Trocando em miúdos: as Aias são estupradas por seus “senhores” uma vez por mês – durante o período fértil, obviamente.
Esse é o cerne da série e talvez seu ponto mais chocante, mas há todo um contexto que pode ser considerado tão – ou até mais – chocante quanto esse aspecto.
Gilead não nasceu do dia para a noite. Houve um golpe, ao que tudo indica militar, que derrubou o governo dos Estados Unidos e tomou seu lugar. Houve a implantação de uma teocracia, que é um sistema de governo baseado na ideia de que os governantes são escolhidos de Deus. Houve a perseguição de minorias, como os homossexuais, e houve a gradual supressão de direitos das mulheres. Houve, também, uma espécie de criminalização do prazer sexual. Em Gilead, o prazer sexual, ou “a luxúria”, é pecado.
E é por esses motivos que tanto o livro de Atwood quanto a série têm sido tão comentados. A nossa realidade tem, cada vez mais, dado motivos para fazermos paralelos com a ficção distópica de Atwood.
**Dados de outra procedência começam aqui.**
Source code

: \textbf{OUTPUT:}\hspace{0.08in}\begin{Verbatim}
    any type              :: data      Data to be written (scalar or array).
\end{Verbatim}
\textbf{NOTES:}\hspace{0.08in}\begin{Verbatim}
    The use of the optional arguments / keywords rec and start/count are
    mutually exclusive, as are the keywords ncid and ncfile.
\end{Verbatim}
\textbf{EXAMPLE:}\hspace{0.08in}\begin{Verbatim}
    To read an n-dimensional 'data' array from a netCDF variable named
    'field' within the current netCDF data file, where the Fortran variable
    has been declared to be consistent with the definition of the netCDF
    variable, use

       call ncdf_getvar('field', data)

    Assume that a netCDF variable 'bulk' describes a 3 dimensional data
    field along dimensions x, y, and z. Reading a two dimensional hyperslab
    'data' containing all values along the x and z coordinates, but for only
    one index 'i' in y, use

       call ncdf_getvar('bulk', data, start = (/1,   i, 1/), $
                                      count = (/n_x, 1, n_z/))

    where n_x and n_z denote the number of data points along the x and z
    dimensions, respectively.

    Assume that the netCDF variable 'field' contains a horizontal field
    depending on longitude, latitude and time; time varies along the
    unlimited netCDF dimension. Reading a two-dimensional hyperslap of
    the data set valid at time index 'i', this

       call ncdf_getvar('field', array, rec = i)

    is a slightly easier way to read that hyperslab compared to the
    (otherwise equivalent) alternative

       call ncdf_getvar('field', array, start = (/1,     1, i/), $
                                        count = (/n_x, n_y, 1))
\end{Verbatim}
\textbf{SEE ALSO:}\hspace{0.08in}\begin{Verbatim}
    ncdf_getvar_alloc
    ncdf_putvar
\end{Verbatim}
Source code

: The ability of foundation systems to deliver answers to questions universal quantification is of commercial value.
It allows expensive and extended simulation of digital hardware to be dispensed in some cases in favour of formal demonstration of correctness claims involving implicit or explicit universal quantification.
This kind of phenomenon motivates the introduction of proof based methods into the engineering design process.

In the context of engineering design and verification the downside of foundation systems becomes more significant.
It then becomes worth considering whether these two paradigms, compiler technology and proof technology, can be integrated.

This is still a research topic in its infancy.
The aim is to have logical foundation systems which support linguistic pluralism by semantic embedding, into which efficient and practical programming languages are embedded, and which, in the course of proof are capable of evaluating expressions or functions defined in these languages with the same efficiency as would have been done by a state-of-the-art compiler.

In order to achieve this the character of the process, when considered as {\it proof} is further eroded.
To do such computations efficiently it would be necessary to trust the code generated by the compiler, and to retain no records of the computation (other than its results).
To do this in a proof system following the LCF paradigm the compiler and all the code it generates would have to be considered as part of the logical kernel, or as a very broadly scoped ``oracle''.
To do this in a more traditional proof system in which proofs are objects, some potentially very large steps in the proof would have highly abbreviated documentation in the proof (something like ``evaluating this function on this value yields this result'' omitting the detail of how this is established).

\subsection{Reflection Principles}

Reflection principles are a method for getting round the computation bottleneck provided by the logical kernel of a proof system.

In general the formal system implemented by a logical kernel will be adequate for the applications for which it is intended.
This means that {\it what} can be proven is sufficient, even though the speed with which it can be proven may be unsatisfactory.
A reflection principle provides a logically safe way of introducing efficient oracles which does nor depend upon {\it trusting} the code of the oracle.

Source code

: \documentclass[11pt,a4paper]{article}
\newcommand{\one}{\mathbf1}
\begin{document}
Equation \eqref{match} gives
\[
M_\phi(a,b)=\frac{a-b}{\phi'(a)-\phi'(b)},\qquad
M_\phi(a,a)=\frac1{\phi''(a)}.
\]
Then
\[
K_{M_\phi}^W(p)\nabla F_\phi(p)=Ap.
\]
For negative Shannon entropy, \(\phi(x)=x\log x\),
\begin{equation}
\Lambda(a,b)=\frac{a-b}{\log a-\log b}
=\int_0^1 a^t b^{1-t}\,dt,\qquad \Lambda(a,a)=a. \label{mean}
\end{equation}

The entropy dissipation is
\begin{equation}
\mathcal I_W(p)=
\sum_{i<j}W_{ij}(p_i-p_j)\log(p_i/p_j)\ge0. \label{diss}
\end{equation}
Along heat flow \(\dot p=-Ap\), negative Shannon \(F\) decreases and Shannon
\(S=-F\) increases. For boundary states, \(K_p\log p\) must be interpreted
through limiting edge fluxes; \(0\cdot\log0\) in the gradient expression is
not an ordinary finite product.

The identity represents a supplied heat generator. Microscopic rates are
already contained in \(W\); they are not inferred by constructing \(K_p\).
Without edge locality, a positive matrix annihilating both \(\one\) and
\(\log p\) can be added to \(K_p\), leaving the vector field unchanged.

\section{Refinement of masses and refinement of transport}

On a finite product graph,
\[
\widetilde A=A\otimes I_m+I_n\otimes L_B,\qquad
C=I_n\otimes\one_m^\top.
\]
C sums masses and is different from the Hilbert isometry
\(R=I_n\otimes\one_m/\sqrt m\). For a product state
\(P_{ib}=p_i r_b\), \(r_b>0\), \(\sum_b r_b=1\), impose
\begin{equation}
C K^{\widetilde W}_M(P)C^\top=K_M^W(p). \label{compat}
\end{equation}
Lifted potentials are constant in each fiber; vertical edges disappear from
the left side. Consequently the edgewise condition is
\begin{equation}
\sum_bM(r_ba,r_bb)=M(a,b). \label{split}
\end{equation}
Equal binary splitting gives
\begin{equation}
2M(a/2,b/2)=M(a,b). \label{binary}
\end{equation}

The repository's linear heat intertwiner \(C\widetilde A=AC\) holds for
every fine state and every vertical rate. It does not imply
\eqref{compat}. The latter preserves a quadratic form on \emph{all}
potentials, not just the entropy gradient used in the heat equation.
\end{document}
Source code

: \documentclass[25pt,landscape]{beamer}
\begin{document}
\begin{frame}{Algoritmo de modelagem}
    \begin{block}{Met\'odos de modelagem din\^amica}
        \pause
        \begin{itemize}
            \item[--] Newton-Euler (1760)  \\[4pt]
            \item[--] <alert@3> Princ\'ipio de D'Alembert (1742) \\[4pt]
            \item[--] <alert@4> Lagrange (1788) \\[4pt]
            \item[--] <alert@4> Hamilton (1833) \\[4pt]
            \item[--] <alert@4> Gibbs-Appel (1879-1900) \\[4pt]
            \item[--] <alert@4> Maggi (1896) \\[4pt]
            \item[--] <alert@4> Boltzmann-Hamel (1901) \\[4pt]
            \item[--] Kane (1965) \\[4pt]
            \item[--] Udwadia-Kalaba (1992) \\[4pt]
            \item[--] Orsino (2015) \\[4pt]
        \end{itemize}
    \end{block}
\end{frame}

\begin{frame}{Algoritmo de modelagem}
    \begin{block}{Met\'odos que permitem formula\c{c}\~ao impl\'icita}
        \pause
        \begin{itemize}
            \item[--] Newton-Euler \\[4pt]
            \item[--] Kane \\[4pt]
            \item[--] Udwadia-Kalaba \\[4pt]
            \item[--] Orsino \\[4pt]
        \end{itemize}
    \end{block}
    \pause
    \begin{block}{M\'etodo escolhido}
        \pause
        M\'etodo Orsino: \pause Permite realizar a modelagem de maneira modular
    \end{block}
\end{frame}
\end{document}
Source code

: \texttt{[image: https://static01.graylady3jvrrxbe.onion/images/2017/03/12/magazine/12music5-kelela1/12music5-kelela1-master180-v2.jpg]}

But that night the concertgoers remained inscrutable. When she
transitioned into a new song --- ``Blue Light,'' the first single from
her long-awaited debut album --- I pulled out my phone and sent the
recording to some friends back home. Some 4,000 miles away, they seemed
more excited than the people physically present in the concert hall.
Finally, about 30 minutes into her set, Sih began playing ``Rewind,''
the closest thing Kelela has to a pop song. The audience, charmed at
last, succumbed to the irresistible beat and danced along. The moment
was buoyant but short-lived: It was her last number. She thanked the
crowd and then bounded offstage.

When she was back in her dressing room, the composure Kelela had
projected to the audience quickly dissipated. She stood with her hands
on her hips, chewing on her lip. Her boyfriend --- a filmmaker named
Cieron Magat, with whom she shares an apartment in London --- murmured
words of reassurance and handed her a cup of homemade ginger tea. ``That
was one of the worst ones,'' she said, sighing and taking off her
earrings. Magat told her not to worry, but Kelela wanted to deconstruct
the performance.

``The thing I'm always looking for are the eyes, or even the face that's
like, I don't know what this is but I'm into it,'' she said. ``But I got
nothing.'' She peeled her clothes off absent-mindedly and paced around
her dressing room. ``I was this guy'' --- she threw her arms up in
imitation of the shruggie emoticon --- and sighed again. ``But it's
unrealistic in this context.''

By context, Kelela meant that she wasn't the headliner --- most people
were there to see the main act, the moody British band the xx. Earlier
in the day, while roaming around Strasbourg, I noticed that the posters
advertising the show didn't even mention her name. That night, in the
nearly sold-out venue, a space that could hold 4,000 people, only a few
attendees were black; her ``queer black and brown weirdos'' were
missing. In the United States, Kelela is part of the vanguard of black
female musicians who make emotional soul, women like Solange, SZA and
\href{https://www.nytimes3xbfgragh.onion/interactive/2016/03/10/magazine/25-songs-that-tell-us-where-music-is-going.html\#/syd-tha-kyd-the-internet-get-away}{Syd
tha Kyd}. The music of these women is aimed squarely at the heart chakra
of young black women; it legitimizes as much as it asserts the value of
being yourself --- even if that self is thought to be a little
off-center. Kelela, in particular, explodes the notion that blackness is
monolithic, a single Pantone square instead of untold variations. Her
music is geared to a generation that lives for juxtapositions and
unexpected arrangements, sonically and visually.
Nos EUA, grupos evangélicos veem a eleição de Donald Trump como uma intervenção divina. Sabidamente misógino e preconceituoso, Trump não tem pudor de tratar mulheres de maneira diferente, como se elas fossem inferiores. Seu vice, Mike Pence, é reconhecidamente um fundamentalista homofóbico. Entre os “trumpistas”, tanto políticos quanto cidadãos apoiadores, há supremacistas brancos e todo tipo de racistas, inclusive neonazistas.
Aqui, no Brasil, temos uma situação bem parecida. Igualmente misógino e preconceituoso, Bolsonaro é visto por uma parcela da população como um “ungido de Deus”. Mulheres que o apoiam acham que a função da mulher é ser mãe (Damares), que a mulher deve obediência aos homens e que o seu lugar é cuidando da casa e dos filhos.
O vice de Bolsonaro, o general Hamilton Mourão, é um militar que fala abertamente em “autogolpe” e, assim como o presidente, idolatra um dos maiores sanguinários da nossa História: Carlos Alberto Brilhante Ustra, o maior torturador da Ditadura Militar.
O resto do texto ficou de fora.